This conversation has gotten pretty sprawling; time to reel it in with
What do you think of this for an API that meets in the middle?
This example implementation only concerns itself with the points under
debate right now; obviously it's completely unusable in general. But
1. it supports English logs
2. it doesn't require you to specify a formatting if you want to just
log a bunch of data
3. it makes it easy to specify a system (both manually and based on
the module your code is in)
First off, thanks again for taking the time to correspond about this, I'm very happy for this conversation to be attracting attention and making progress :).
Moving right along...
This code is relying on the semantics of the existing log.msg() call (which are bad, for the reasons I enumerated in the start of this thread), right down to the dependence on %-formatting. The main thing I'm interested in at the moment is actually fixing those semantics to be more useful; the specific thing we're talking about here, persistent log identifiers, is interesting to me at the moment mostly as it relates to that.
I realize you might just be relying on it for familiarity, you might not have had time to read the whole new thing, so I'm not trying to tear down your idea based on that alone :).
But Wilfredo already implemented a thing which addresses the namespacing-of-log-messaages issue, and it does about 2/3 of what your proposal already does (except it has, like, tests and stuff). Right down to the _getframe() hack (although <http://trac.calendarserver.org/browser/CalendarServer/trunk/twext/python/log.py#L312
> uses inspect.currentframe() which has a public-sounding name at least :)). As I mentioned in my immediately-previous reply, the logger's 'namespace' does not need to be the same as your module name, so it can be a "more persistent" identifier if you have one.
More significantly, you're actually going to the trouble of constructing a format string.

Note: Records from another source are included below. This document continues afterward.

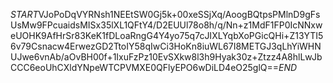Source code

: $START$VJoPoDqVYRNsh1NEEtSW0Gj5k+00xeSSjXq/AoogBQtpsPMlnD9gFsUsMw9FPcuaidsMISx35lXL1QFtY4/D2EUUl78o8h/q/Nn+z1MdF1FP0IcNNxweUOHK9AfHrSr83KeK1fDLoaRngG4Y4yo75q7cJIXLYqbXoPGicQHi+Z13YTI56v79Csnacw4ErwezGD2TtoIY58qIwCi3HoKn8iuWL67I8METGJ3qLhYiWHNUJwe6vnAb/aOvBH00f+1IxuFzPz10EvSXkw8l3h9Hyak30z+Ztzz4A8hlLwJbCCC6eoUhCXldYNpeWTCPVMXE0QFlyEPO6wDiLD4eO25glQ==$END$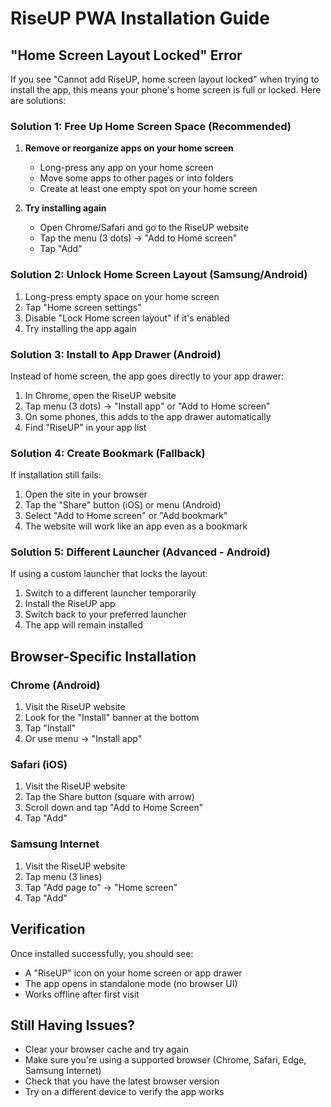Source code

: # RiseUP PWA Installation Guide

## "Home Screen Layout Locked" Error

If you see "Cannot add RiseUP, home screen layout locked" when trying to install the app, this means your phone's home screen is full or locked. Here are solutions:

### Solution 1: Free Up Home Screen Space (Recommended)
1. **Remove or reorganize apps on your home screen**
   - Long-press any app on your home screen
   - Move some apps to other pages or into folders
   - Create at least one empty spot on your home screen
   
2. **Try installing again**
   - Open Chrome/Safari and go to the RiseUP website
   - Tap the menu (3 dots) → "Add to Home screen"
   - Tap "Add"

### Solution 2: Unlock Home Screen Layout (Samsung/Android)
1. Long-press empty space on your home screen
2. Tap "Home screen settings"
3. Disable "Lock Home screen layout" if it's enabled
4. Try installing the app again

### Solution 3: Install to App Drawer (Android)
Instead of home screen, the app goes directly to your app drawer:
1. In Chrome, open the RiseUP website
2. Tap menu (3 dots) → "Install app" or "Add to Home screen"
3. On some phones, this adds to the app drawer automatically
4. Find "RiseUP" in your app list

### Solution 4: Create Bookmark (Fallback)
If installation still fails:
1. Open the site in your browser
2. Tap the "Share" button (iOS) or menu (Android)
3. Select "Add to Home screen" or "Add bookmark"
4. The website will work like an app even as a bookmark

### Solution 5: Different Launcher (Advanced - Android)
If using a custom launcher that locks the layout:
1. Switch to a different launcher temporarily
2. Install the RiseUP app
3. Switch back to your preferred launcher
4. The app will remain installed

## Browser-Specific Installation

### Chrome (Android)
1. Visit the RiseUP website
2. Look for the "Install" banner at the bottom
3. Tap "Install"
4. Or use menu → "Install app"

### Safari (iOS)
1. Visit the RiseUP website
2. Tap the Share button (square with arrow)
3. Scroll down and tap "Add to Home Screen"
4. Tap "Add"

### Samsung Internet
1. Visit the RiseUP website
2. Tap menu (3 lines)
3. Tap "Add page to" → "Home screen"
4. Tap "Add"

## Verification
Once installed successfully, you should see:
- A "RiseUP" icon on your home screen or app drawer
- The app opens in standalone mode (no browser UI)
- Works offline after first visit

## Still Having Issues?
- Clear your browser cache and try again
- Make sure you're using a supported browser (Chrome, Safari, Edge, Samsung Internet)
- Check that you have the latest browser version
- Try on a different device to verify the app works
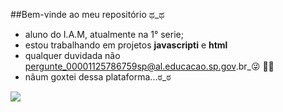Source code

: ##Bem-vinde ao meu repositório ಥ_ಥ

- aluno do I.A.M, atualmente na 1° serie;
- estou trabalhando em projetos **javascripti** e **html**
- qualquer duvidada não pergunte_00001125786759sp@al.educacao.sp.gov.br_😜 🦍💨
- nãum goxtei dessa plataforma...ಠ_ಠ

![](https://media1.tenor.com/m/ItlIgwlTULMAAAAC/lets-play-league-lets-play-league-of-legends.gif)
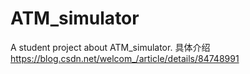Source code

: # ATM_simulator
A student project about ATM_simulator.
具体介绍
https://blog.csdn.net/welcom_/article/details/84748991
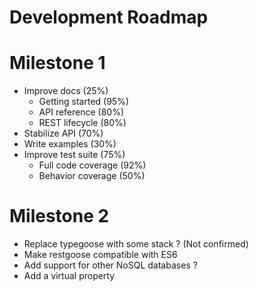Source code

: # Development Roadmap

# Milestone 1
- Improve docs (25%)
    - Getting started (95%)
    - API reference (80%)
    - REST lifecycle (80%)
- Stabilize API (70%)
- Write examples (30%)
- Improve test suite (75%)
    - Full code coverage (92%)
    - Behavior coverage (50%)
    
# Milestone 2
- Replace typegoose with some stack ? (Not confirmed)
- Make restgoose compatible with ES6
- Add support for other NoSQL databases ?
- Add a virtual property
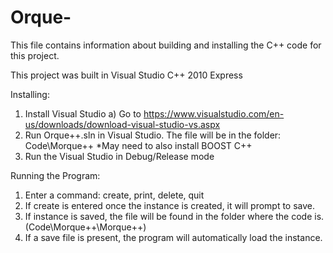 # Orque-
This file contains information about building and installing 
the C++ code for this project.

This project was built in Visual Studio C++ 2010 Express

Installing:

1. Install Visual Studio
	a) Go to https://www.visualstudio.com/en-us/downloads/download-visual-studio-vs.aspx
2. Run Orque++.sln in Visual Studio. The file will be in the folder: Code\Morque++
	*May need to also install BOOST C++
3. Run the Visual Studio in Debug/Release mode

Running the Program:

1. Enter a command: create, print, delete, quit
2. If create is entered once the instance is created, it will prompt to save.
3. If instance is saved, the file will be found in the folder where the code is. (Code\Morque++\Morque++)
4. If a save file is present, the program will automatically load the instance.
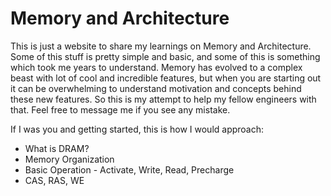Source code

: # Memory and Architecture

This is just a website to share my learnings on Memory and Architecture. Some of this stuff is pretty simple and basic, and some of this is something which took me years to understand. Memory has evolved to a complex beast with lot of cool and incredible features, but when you are starting out it can be overwhelming to understand motivation and concepts behind these new features. So this is my attempt to help my fellow engineers with that. Feel free to message me if you see any mistake.

If I was you and getting started, this is how I would approach:

* What is DRAM?  
* Memory Organization 
* Basic Operation - Activate, Write, Read, Precharge
* CAS, RAS, WE
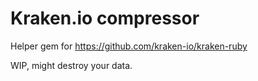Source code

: # Kraken.io compressor

Helper gem for https://github.com/kraken-io/kraken-ruby

WIP, might destroy your data.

This produces output in an ad-hoc format: '='-separated str()s of your log keys (although only the ones you pass directly in your message; those annotating or augmenting the message at subsequent points by other publishers / observers are ignored), which you are presumably relying upon being smooshed into a plain-text log file, right along side many other messages which do not fit this format. Presumably this could lead to issues like traceback lines with '=' assignments in them showing up in whatever kind of ad-hoc log-analysis you want to do later, and ambiguous unparseable results if any fields in the log message have a '=' and a space in their repr.

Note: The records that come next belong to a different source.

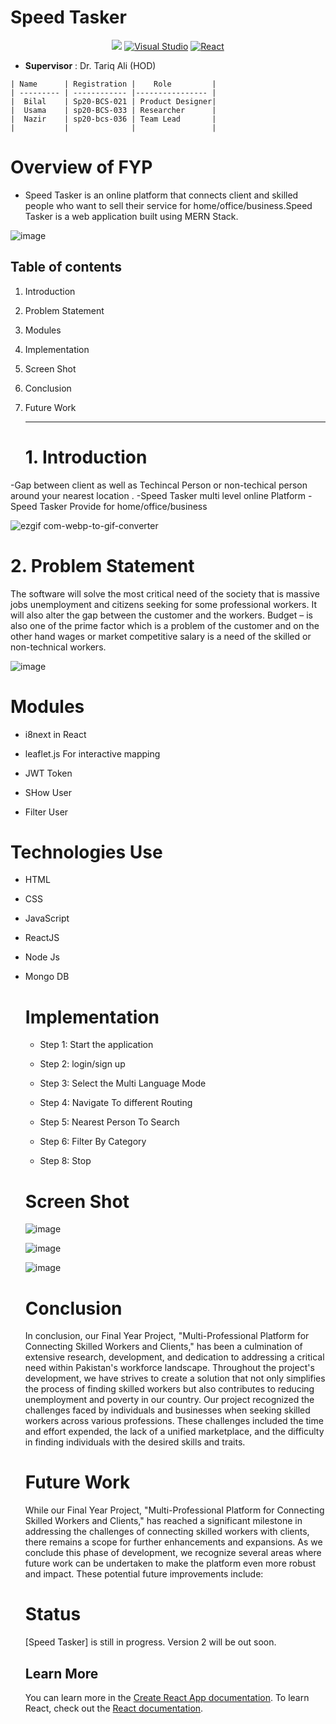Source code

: # Speed Tasker

<div align="center">

  <a href="https://javascript.info/intro">![](https://badges.aleen42.com/src/javascript.svg)</a>
 [![Visual Studio](https://badges.aleen42.com/src/visual_studio_code.svg)](https://code.visualstudio.com/download)
[![React](https://badges.aleen42.com/src/react.svg)](https://react.dev/)
</div>


- <b>Supervisor</b> : Dr. Tariq Ali (HOD)
  
<!-- begin snippet: js hide: false console: true babel: null -->

<!-- language: lang-html -->

    | Name      | Registration |    Role         | 
    | --------- | ------------ |---------------- |
    |  Bilal    | Sp20-BCS-021 | Product Designer| 
    |  Usama    | sp20-BCS-033 | Researcher      |
    |  Nazir    | sp20-bcs-036 | Team Lead       |
    |           |              |                 | 


# Overview of FYP 

- Speed Tasker is an online platform that connects client and skilled people who want to sell their service for home/office/business.Speed Tasker is a  web application built using MERN Stack.

![image](https://github.com/Nazir-Rizwan/Speed-Tasker/assets/91749601/fdcb214a-05e5-4e62-8daa-1b3b4142660e)

  

<!-- end snippet -->

## Table of contents
1. Introduction
2. Problem Statement
4. Modules
5. Implementation
6. Screen Shot 
7. Conclusion
8. Future Work

   ---------------------
   # 1. Introduction

-Gap between client as well as Techincal Person or non-techical person around your nearest location .
-Speed Tasker multi level online Platform 
-Speed Tasker Provide for home/office/business


![ezgif com-webp-to-gif-converter](https://github.com/Nazir-Rizwan/Speed-Tasker/assets/91749601/bedf72c6-895e-420a-9184-0fd09c56a55f)


   # 2. Problem Statement

The software will solve the most critical need of the society that is massive jobs unemployment and citizens seeking for some professional workers. It will also alter the gap between the customer and the workers. 
Budget – is also one of the prime factor which is a problem of the customer and on the other hand wages or market competitive salary is a need of the skilled or non-technical workers.



   ![image](https://github.com/Nazir-Rizwan/Speed-Tasker/assets/91749601/b18b604c-c83e-4ad8-8321-a452ae0cbecd)

 
<h1>Modules</h1>
<ul>
<li>i8next in React</li>
</ul>
<ul>
<li>leaflet.js For interactive mapping</li>
</ul><ul>
<li>JWT Token</li>
</ul><ul>
<li>SHow User</li>
  </ul>
  <ul>
  <li>Filter User </li>
  </ul>  
<h1>Technologies Use</h1>
<ul>
<li>HTML</li>
</ul>
<ul>
<li>CSS</li>
</ul><ul>
<li>JavaScript</li>
</ul><ul>
<li>ReactJS</li>
  </ul><ul>
  <li>Node Js </li>

  </ul><ul>
  <li>Mongo DB</li>
</ul>
<ul>








<h1>Implementation</h1>
<ul>
<li>Step 1: Start the application</li>
</ul>
<ul>
<li> Step 2: login/sign up</li>
</ul><ul>
<li>Step 3: Select the Multi Language Mode </li>
</ul><ul>
<li>Step 4: Navigate To different Routing </li>
  </ul><ul>
  <li>Step 5: Nearest Person To Search  </li>

  </ul><ul>
  <li>Step 6: Filter By Category</li>
</ul>

<ul>
  <li>Step 8: Stop</li>
</ul>


# Screen Shot


![image](https://github.com/Nazir-Rizwan/Speed-Tasker/assets/91749601/1b448b48-2ce5-468a-9fc3-9aa20ab9c562)

![image](https://github.com/Nazir-Rizwan/Speed-Tasker/assets/91749601/578ccdb5-dada-4918-b4d7-9cf388e12d96)

![image](https://github.com/Nazir-Rizwan/Speed-Tasker/assets/91749601/356c9808-e67d-4503-9f2a-356ff6be4628)


# Conclusion 
In conclusion, our Final Year Project, "Multi-Professional Platform for Connecting Skilled Workers and Clients," has been a culmination of extensive research, development, and dedication to addressing a critical need within Pakistan's workforce landscape. Throughout the project's development, we have strives to create a solution that not only simplifies the process of finding skilled workers but also contributes to reducing unemployment and poverty in our country. Our project recognized the challenges faced by individuals and businesses when seeking skilled workers across various professions. These challenges included the time and effort expended, the lack of a unified marketplace, and the difficulty in finding individuals with the desired skills and traits. 




# Future Work 
While our Final Year Project, "Multi-Professional Platform for Connecting Skilled Workers and Clients," has reached a significant milestone in addressing the challenges of connecting skilled workers with clients, there remains a scope for further enhancements and expansions.
As we conclude this phase of development, we recognize several areas where future work can be undertaken to make the platform even more robust and impact. These potential future improvements include:

  # Status
  [Speed Tasker] is still in progress. Version 2 will be out soon.

## Learn More

You can learn more in the [Create React App documentation](https://facebook.github.io/create-react-app/docs/getting-started).
To learn React, check out the [React documentation](https://reactjs.org/).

Let's not make it the responsibility of the emitter, or the format string, to get those values into a text log file that can be scanned with a regex (albeit in the case of your proposal, a much-simplified regex). Let's push that responsibility down into the log observer, and actually save it as structured data and *parse* it later.
As all the hip young kids will tell you, this type of data should be persisted with JSON, but we should probably have code to support multiple formats. Another advantage of serializing and parsing the logs as structured data would allow tools written to work on a "live" log observer to also analyze persistent logs in at least a similar way, if not entirely the same way.

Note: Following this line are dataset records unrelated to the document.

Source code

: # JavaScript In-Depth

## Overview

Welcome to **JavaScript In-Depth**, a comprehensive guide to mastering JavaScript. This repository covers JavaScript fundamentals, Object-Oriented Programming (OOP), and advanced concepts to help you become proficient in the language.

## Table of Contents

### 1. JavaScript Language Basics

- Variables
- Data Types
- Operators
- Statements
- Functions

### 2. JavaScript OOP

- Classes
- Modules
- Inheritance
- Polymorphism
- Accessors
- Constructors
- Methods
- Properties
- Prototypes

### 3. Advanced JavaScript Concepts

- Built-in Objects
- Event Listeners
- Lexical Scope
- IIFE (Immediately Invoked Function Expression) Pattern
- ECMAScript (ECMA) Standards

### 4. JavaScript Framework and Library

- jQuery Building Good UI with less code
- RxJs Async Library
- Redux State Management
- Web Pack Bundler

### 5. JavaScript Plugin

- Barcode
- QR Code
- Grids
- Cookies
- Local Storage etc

(An object that has survived the grim ordeal of translation to and from JSON will surely be made less by the process, and can't be treated quite the same way by a log observer; but, as I'm sure you'll agree, this is probably better than the alternative of Pickle. An unpickled object will be brought fully back to life, but, in the words of the recent NIN release, it will have "came back haunted".)
Maybe we could even do a SQLite observer. Honestly I'm not sure which format is best.
Since it's also important to be able to *filter* logs, and avoid the work of formatting or serializing them at all, it would be best to push this work as far down the line as possible. The construction of the format string is itself a whole ton of string-copying, the sort of thing I'd really like to avoid. (Last I measured, dictionary operations that don't cause a reallocation - and most don't, unless you're inserting in a long loop - are cheaper than even apparently small string copies.)
In fact, it strikes me that perhaps *this* is the feature we should be talking about implementing: writing a structured log observer and parser, firming up the contract between emitters and observers so it's clear what to do with data that can't be serialized - more than exactly which fields we use to identify messages that are interesting to us.
Relatedly, we could make log analysis a first-class task; instead of assuming someone will grep the log file later, actually provide a simple log-query tool that users can plug their code into, presuming they're using a log format which is cleanly parseable. Maybe have a little web resource that serves up nicely formatted views of your logs.
I can implement the UUID thing as a completely separate ticket and we can discuss it on its own merits; meanwhile, you can happily add log IDs to everything in your applications. I'd be quite happy to table this part of the conversation for a separate ticket; I just thought it would be a nice thing that could fall out of some of the other parts of a new logging system.